#### [PROBLEM DESCRIPTION]
Exactly reproduce each line of the listing that follows.
* * * * * * *
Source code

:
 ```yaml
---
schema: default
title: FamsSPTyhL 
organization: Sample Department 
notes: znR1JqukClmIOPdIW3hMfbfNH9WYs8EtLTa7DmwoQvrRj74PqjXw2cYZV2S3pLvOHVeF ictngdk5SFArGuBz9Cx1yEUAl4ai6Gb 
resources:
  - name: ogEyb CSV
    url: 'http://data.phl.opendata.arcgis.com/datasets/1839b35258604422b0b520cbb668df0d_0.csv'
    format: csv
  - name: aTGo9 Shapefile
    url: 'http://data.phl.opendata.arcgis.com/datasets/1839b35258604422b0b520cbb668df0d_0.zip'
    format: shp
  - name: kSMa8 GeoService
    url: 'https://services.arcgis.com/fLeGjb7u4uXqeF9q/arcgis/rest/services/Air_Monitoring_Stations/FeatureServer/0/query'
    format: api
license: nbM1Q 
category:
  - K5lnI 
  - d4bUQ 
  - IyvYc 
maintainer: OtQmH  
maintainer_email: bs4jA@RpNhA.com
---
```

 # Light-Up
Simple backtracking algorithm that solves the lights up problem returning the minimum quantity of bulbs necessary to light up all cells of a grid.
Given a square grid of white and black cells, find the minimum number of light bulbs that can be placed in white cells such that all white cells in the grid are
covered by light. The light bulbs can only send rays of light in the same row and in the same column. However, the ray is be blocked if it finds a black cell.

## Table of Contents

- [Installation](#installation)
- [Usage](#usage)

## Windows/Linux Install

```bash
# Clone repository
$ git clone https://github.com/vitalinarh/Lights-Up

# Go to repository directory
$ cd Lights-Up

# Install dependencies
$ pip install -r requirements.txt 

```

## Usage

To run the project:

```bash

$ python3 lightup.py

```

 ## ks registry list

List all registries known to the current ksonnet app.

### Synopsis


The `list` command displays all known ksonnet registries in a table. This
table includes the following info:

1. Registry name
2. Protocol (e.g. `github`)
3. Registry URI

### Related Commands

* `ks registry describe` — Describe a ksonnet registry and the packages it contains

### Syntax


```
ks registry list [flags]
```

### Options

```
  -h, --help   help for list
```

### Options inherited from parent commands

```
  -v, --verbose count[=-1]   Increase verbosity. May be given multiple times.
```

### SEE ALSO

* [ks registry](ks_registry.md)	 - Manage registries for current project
* * * * * * *
#### [REPLY]
Source code

:
 ```yaml
---
schema: default
title: FamsSPTyhL 
organization: Sample Department 
notes: znR1JqukClmIOPdIW3hMfbfNH9WYs8EtLTa7DmwoQvrRj74PqjXw2cYZV2S3pLvOHVeF ictngdk5SFArGuBz9Cx1yEUAl4ai6Gb 
resources:
  - name: ogEyb CSV
    url: 'http://data.phl.opendata.arcgis.com/datasets/1839b35258604422b0b520cbb668df0d_0.csv'
    format: csv
  - name: aTGo9 Shapefile
    url: 'http://data.phl.opendata.arcgis.com/datasets/1839b35258604422b0b520cbb668df0d_0.zip'
    format: shp
  - name: kSMa8 GeoService
    url: 'https://services.arcgis.com/fLeGjb7u4uXqeF9q/arcgis/rest/services/Air_Monitoring_Stations/FeatureServer/0/query'
    format: api
license: nbM1Q 
category:
  - K5lnI 
  - d4bUQ 
  - IyvYc 
maintainer: OtQmH  
maintainer_email: bs4jA@RpNhA.com
---
```

 # Light-Up
Simple backtracking algorithm that solves the lights up problem returning the minimum quantity of bulbs necessary to light up all cells of a grid.
Given a square grid of white and black cells, find the minimum number of light bulbs that can be placed in white cells such that all white cells in the grid are
covered by light. The light bulbs can only send rays of light in the same row and in the same column. However, the ray is be blocked if it finds a black cell.

## Table of Contents

- [Installation](#installation)
- [Usage](#usage)

## Windows/Linux Install

```bash
# Clone repository
$ git clone https://github.com/vitalinarh/Lights-Up

# Go to repository directory
$ cd Lights-Up

# Install dependencies
$ pip install -r requirements.txt 

```

## Usage

To run the project:

```bash

$ python3 lightup.py

```

 ## ks registry list

List all registries known to the current ksonnet app.

### Synopsis


The `list` command displays all known ksonnet registries in a table. This
table includes the following info:

1. Registry name
2. Protocol (e.g. `github`)
3. Registry URI

### Related Commands

* `ks registry describe` — Describe a ksonnet registry and the packages it contains

### Syntax


```
ks registry list [flags]
```

### Options

```
  -h, --help   help for list
```

### Options inherited from parent commands

```
  -v, --verbose count[=-1]   Increase verbosity. May be given multiple times.
```

### SEE ALSO

* [ks registry](ks_registry.md)	 - Manage registries for current project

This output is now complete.